You know the saying, “use it or lose it?” I worry that applies to a person’s creativity. I worry it applies to me.

I went through a long period of not writing—at least not writing my own stories, producing work original to me. I wrote for companies, everything from web content to newsletters to promotional articles to press releases. And some of it was creative work, like stories. But the creative stuff was always using some property the company owned, and it was a bit like paid fanfic. I enjoyed the work, enjoyed making a living on it all, and numbed the nagging twitch in the back of my writer-brain by telling myself, “Hey, it’s still all writing.”

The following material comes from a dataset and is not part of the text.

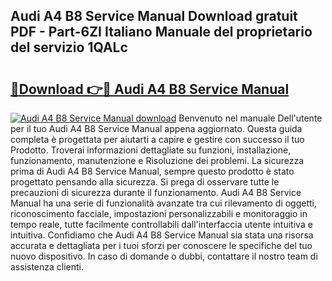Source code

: ## Audi A4 B8 Service Manual Download gratuit PDF - Part-6ZI Italiano Manuale del proprietario del servizio 1QALc

# <h2><a href="http://df93np.blite.top/?on=Audi+A4+B8+Service+Manual">🔗Download 👉🔴 Audi A4 B8 Service Manual</a></h2>

[![Audi A4 B8 Service Manual download](https://i.imgur.com/lujVjoI.png)](http://df93np.blite.top/?on=Audi+A4+B8+Service+Manual)
Benvenuto nel manuale Dell'utente per il tuo Audi A4 B8 Service Manual appena aggiornato. Questa guida completa è progettata per aiutarti a capire e gestire con successo il tuo Prodotto. Troverai informazioni dettagliate su funzioni, installazione, funzionamento, manutenzione e Risoluzione dei problemi. La sicurezza prima di Audi A4 B8 Service Manual, sempre questo prodotto è stato progettato pensando alla sicurezza. Si prega di osservare tutte le precauzioni di sicurezza durante il funzionamento. Audi A4 B8 Service Manual ha una serie di funzionalità avanzate tra cui rilevamento di oggetti, riconoscimento facciale, impostazioni personalizzabili e monitoraggio in tempo reale, tutte facilmente controllabili dall'interfaccia utente intuitiva e intuitiva. Confidiamo che Audi A4 B8 Service Manual sia stata una risorsa accurata e dettagliata per i tuoi sforzi per conoscere le specifiche del tuo nuovo dispositivo. In caso di domande o dubbi, contattare il nostro team di assistenza clienti.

But, it’s not the same. Eventually, I numbed that twitch right into a coma, not realizing that the twitch was my own creativity. And when it went under finally and didn’t twitch anymore, I ignored the silence. “I’m still writing. It’s all going to be ok. Still writing….” But that writing was now starting to suffer. Even while numbed my creativity had been desperately gasping through the mannequin prose of press releases and promo copy, making it a little better than it deserved to be, but when it couldn’t get enough air to keep it conscious any longer, it began dying.

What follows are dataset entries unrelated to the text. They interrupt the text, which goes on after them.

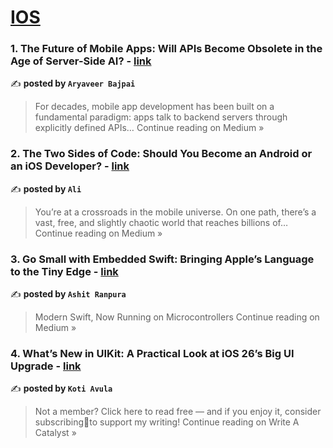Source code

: 
<h1><a href=https://medium.com/tag/ios/recommended target="_blank" rel="noopener noreferrer">IOS</a></h1>
<h3>1. The Future of Mobile Apps: Will APIs Become Obsolete in the Age of Server-Side AI? - <a href="https://aryaveerbajpai.medium.com/the-future-of-mobile-apps-will-apis-become-obsolete-in-the-age-of-server-side-ai-c91ceea2d92c?source=rss------ios-5" target="_blank" rel="noopener noreferrer">link</a></h3>

✍️ **posted by `Aryaveer Bajpai`**

<blockquote>For decades, mobile app development has been built on a fundamental paradigm: apps talk to backend servers through explicitly defined APIs…
Continue reading on Medium »</blockquote>

<h3>2. The Two Sides of Code: Should You Become an Android or an iOS Developer? - <a href="https://medium.com/@auralian/the-two-sides-of-code-should-you-become-an-android-or-an-ios-developer-bb4f1dae7697?source=rss------ios-5" target="_blank" rel="noopener noreferrer">link</a></h3>

✍️ **posted by `Ali`**

<blockquote>You’re at a crossroads in the mobile universe. On one path, there’s a vast, free, and slightly chaotic world that reaches billions of…
Continue reading on Medium »</blockquote>

<h3>3. Go Small with Embedded Swift: Bringing Apple’s Language to the Tiny Edge - <a href="https://medium.com/@ashitranpura27/go-small-with-embedded-swift-bringing-apples-language-to-the-tiny-edge-a33659ff0aad?source=rss------ios-5" target="_blank" rel="noopener noreferrer">link</a></h3>

✍️ **posted by `Ashit Ranpura`**

<blockquote>Modern Swift, Now Running on Microcontrollers
Continue reading on Medium »</blockquote>

<h3>4. What’s New in UIKit: A Practical Look at iOS 26’s Big UI Upgrade - <a href="https://medium.com/write-a-catalyst/whats-new-in-uikit-a-practical-look-at-ios-26-s-big-ui-upgrade-b98bb36cc6ad?source=rss------ios-5" target="_blank" rel="noopener noreferrer">link</a></h3>

✍️ **posted by `Koti Avula`**

<blockquote>Not a member? Click here to read free — and if you enjoy it, consider subscribing🔔to support my writing!
Continue reading on Write A Catalyst »</blockquote>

Saying my creativity went into a coma is me avoiding a horrible truth, because the reality is that it wasn’t just sleeping in a coma—it was dying. And the parts that died I was never going to get back.

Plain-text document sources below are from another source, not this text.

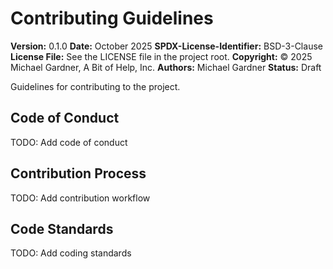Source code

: # Contributing Guidelines

**Version:** 0.1.0
**Date:** October 2025
**SPDX-License-Identifier:** BSD-3-Clause
**License File:** See the LICENSE file in the project root.
**Copyright:** © 2025 Michael Gardner, A Bit of Help, Inc.
**Authors:** Michael Gardner
**Status:** Draft

Guidelines for contributing to the project.

## Code of Conduct

TODO: Add code of conduct

## Contribution Process

TODO: Add contribution workflow

## Code Standards

TODO: Add coding standards
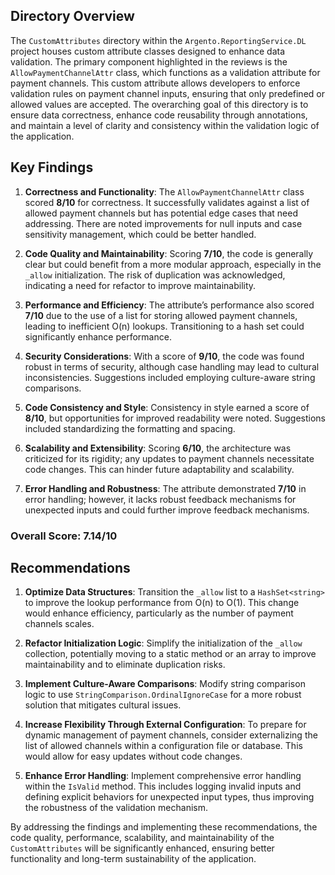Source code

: ## Directory Overview
The `CustomAttributes` directory within the `Argento.ReportingService.DL` project houses custom attribute classes designed to enhance data validation. The primary component highlighted in the reviews is the `AllowPaymentChannelAttr` class, which functions as a validation attribute for payment channels. This custom attribute allows developers to enforce validation rules on payment channel inputs, ensuring that only predefined or allowed values are accepted. The overarching goal of this directory is to ensure data correctness, enhance code reusability through annotations, and maintain a level of clarity and consistency within the validation logic of the application.

## Key Findings
1. **Correctness and Functionality**: The `AllowPaymentChannelAttr` class scored **8/10** for correctness. It successfully validates against a list of allowed payment channels but has potential edge cases that need addressing. There are noted improvements for null inputs and case sensitivity management, which could be better handled.
   
2. **Code Quality and Maintainability**: Scoring **7/10**, the code is generally clear but could benefit from a more modular approach, especially in the `_allow` initialization. The risk of duplication was acknowledged, indicating a need for refactor to improve maintainability.

3. **Performance and Efficiency**: The attribute’s performance also scored **7/10** due to the use of a list for storing allowed payment channels, leading to inefficient O(n) lookups. Transitioning to a hash set could significantly enhance performance.

4. **Security Considerations**: With a score of **9/10**, the code was found robust in terms of security, although case handling may lead to cultural inconsistencies. Suggestions included employing culture-aware string comparisons.

5. **Code Consistency and Style**: Consistency in style earned a score of **8/10**, but opportunities for improved readability were noted. Suggestions included standardizing the formatting and spacing.

6. **Scalability and Extensibility**: Scoring **6/10**, the architecture was criticized for its rigidity; any updates to payment channels necessitate code changes. This can hinder future adaptability and scalability.

7. **Error Handling and Robustness**: The attribute demonstrated **7/10** in error handling; however, it lacks robust feedback mechanisms for unexpected inputs and could further improve feedback mechanisms.

### Overall Score: 7.14/10

## Recommendations
1. **Optimize Data Structures**: Transition the `_allow` list to a `HashSet<string>` to improve the lookup performance from O(n) to O(1). This change would enhance efficiency, particularly as the number of payment channels scales.

2. **Refactor Initialization Logic**: Simplify the initialization of the `_allow` collection, potentially moving to a static method or an array to improve maintainability and to eliminate duplication risks.

3. **Implement Culture-Aware Comparisons**: Modify string comparison logic to use `StringComparison.OrdinalIgnoreCase` for a more robust solution that mitigates cultural issues.

4. **Increase Flexibility Through External Configuration**: To prepare for dynamic management of payment channels, consider externalizing the list of allowed channels within a configuration file or database. This would allow for easy updates without code changes.

5. **Enhance Error Handling**: Implement comprehensive error handling within the `IsValid` method. This includes logging invalid inputs and defining explicit behaviors for unexpected input types, thus improving the robustness of the validation mechanism.

By addressing the findings and implementing these recommendations, the code quality, performance, scalability, and maintainability of the `CustomAttributes` will be significantly enhanced, ensuring better functionality and long-term sustainability of the application.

So, here I am in NaNoWriMo, resuscitating that part of me, frantically forcing in the oxygen of attention I foolishly deprived it of for so, so long, hoping it’ll wake up and be like it used to be, back when it vibrated with ideas and exchanged those for the exercise of my attention.

I know it won’t be like it used to be, but I think there’s enough left to build on, to build up something that’ll be different. Maybe it’ll be almost as good as it might have been, had I not tried to suffocate it with neglect.

Total NaNoWriMo words right now: 9,375.